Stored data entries
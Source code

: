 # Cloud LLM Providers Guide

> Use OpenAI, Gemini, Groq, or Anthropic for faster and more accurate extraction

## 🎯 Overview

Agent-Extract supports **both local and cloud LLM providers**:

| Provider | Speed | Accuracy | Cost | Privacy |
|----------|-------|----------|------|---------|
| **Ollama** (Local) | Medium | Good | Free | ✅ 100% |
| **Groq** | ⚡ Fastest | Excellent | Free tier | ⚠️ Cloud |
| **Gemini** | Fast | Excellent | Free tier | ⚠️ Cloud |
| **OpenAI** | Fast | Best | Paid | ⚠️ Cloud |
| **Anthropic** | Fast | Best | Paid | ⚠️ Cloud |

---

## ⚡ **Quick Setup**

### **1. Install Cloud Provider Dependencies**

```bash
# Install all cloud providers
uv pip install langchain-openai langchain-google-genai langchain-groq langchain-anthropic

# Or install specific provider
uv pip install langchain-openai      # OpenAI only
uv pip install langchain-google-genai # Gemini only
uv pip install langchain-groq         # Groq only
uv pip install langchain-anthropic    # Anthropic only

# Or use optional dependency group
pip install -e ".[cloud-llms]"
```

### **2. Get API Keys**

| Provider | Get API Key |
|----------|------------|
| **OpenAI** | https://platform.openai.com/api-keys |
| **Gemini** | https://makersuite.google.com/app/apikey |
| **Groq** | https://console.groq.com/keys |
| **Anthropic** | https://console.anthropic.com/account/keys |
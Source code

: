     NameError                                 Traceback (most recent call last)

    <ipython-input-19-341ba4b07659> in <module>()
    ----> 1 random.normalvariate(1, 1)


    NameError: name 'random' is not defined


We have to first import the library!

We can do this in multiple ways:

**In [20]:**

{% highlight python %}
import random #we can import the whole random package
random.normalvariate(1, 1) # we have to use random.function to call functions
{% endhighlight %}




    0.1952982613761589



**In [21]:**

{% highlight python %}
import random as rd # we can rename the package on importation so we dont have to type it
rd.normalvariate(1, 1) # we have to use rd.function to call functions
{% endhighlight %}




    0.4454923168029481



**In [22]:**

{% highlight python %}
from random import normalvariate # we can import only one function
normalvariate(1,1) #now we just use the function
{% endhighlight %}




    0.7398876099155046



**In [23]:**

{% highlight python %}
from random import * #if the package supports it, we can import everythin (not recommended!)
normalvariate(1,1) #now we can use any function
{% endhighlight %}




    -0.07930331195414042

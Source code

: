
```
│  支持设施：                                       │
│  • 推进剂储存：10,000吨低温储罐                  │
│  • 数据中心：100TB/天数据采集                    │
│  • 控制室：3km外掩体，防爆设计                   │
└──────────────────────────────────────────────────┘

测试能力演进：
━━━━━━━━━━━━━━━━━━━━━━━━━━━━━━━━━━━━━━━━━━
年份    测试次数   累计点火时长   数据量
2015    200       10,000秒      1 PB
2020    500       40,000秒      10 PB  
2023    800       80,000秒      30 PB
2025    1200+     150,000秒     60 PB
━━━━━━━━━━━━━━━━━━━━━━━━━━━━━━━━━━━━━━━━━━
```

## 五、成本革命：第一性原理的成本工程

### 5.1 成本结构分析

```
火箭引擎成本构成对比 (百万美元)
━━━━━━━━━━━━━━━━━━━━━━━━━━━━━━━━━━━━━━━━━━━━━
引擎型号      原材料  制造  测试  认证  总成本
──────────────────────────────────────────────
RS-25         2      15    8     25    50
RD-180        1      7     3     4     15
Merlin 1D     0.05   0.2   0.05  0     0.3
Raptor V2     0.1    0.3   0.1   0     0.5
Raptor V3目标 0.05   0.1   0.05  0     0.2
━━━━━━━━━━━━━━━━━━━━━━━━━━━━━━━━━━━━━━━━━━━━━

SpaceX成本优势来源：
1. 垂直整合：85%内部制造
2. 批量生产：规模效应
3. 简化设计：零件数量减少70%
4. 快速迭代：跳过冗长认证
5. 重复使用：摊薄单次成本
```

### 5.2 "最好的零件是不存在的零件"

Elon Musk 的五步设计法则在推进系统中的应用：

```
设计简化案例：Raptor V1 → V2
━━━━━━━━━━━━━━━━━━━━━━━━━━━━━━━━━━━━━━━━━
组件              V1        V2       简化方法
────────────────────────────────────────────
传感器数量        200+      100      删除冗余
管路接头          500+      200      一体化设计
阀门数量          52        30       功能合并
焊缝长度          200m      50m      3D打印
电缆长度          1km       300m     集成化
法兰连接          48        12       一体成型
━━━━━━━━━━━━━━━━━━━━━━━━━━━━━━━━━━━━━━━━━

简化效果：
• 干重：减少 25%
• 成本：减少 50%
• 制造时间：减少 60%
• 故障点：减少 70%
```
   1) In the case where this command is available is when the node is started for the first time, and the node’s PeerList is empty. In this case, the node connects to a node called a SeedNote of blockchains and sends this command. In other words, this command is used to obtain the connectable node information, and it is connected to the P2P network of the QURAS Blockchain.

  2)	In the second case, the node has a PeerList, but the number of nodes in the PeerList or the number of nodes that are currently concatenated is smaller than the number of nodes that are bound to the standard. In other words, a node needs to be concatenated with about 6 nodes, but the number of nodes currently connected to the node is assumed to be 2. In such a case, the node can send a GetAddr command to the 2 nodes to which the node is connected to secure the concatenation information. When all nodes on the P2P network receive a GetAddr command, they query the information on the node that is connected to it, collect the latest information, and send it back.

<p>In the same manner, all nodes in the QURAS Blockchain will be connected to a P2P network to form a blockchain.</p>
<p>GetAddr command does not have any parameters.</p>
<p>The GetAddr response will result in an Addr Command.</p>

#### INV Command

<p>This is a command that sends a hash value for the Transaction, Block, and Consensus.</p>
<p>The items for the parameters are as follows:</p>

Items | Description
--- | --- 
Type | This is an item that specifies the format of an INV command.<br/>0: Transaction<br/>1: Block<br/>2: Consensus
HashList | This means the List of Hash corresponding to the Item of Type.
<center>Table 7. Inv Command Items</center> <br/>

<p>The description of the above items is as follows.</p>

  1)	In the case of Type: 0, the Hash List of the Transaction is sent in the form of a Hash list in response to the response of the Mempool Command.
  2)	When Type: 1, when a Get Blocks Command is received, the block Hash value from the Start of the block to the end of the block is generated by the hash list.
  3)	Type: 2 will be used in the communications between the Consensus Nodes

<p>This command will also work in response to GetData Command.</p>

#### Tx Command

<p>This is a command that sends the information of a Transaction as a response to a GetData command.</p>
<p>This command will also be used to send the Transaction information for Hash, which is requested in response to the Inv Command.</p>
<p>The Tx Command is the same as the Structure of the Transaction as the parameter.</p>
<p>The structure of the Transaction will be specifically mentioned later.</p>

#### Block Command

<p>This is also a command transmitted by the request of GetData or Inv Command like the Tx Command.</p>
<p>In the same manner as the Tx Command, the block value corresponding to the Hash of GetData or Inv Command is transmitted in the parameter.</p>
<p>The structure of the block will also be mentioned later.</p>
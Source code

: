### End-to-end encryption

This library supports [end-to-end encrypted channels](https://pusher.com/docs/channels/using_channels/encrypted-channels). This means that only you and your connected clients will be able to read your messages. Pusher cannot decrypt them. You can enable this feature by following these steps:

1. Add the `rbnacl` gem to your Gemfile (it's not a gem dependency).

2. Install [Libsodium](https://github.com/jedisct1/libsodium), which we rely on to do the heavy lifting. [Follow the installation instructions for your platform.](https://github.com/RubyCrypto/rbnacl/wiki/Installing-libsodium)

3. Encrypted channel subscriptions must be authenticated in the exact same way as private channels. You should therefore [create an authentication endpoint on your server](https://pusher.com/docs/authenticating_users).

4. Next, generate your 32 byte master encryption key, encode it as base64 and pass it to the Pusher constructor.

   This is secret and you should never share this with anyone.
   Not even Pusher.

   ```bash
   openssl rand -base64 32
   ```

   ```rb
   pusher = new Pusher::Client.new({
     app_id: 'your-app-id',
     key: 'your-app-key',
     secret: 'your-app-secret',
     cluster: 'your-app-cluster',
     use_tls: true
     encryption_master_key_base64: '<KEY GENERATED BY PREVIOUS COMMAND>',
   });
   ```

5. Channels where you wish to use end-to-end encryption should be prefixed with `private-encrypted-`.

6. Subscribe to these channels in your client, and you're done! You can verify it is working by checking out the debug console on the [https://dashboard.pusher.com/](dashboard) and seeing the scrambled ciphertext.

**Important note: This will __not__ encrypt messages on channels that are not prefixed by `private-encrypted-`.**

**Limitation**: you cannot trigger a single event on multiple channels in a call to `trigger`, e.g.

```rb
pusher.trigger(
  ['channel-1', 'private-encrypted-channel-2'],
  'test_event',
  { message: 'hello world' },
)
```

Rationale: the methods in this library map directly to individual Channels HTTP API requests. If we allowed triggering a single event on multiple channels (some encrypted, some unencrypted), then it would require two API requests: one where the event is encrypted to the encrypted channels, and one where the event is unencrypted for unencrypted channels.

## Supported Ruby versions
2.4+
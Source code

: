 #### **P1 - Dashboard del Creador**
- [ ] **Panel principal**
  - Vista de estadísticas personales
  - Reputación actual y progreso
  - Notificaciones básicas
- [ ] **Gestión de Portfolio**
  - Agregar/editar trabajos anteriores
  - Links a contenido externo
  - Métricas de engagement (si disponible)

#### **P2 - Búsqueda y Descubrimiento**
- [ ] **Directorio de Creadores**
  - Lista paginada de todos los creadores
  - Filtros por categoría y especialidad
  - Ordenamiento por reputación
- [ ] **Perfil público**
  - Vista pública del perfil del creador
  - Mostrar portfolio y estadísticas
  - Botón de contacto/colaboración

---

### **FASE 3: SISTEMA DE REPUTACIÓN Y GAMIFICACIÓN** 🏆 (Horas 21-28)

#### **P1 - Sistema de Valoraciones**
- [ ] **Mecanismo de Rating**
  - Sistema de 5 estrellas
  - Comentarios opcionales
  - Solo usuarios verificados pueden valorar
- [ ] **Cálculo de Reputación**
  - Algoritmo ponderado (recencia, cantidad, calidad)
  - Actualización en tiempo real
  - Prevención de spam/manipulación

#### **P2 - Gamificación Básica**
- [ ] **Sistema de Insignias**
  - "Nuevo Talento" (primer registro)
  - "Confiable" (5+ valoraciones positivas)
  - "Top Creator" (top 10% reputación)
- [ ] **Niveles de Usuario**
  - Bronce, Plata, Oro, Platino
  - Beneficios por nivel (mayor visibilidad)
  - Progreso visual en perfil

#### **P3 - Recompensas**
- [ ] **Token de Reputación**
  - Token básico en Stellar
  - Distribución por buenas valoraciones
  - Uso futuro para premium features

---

**The task**
Out of the records above, pull each line containing the word "Token".

**Answer to the problem**
- [ ] **Token de Reputación**
  - Token básico en Stellar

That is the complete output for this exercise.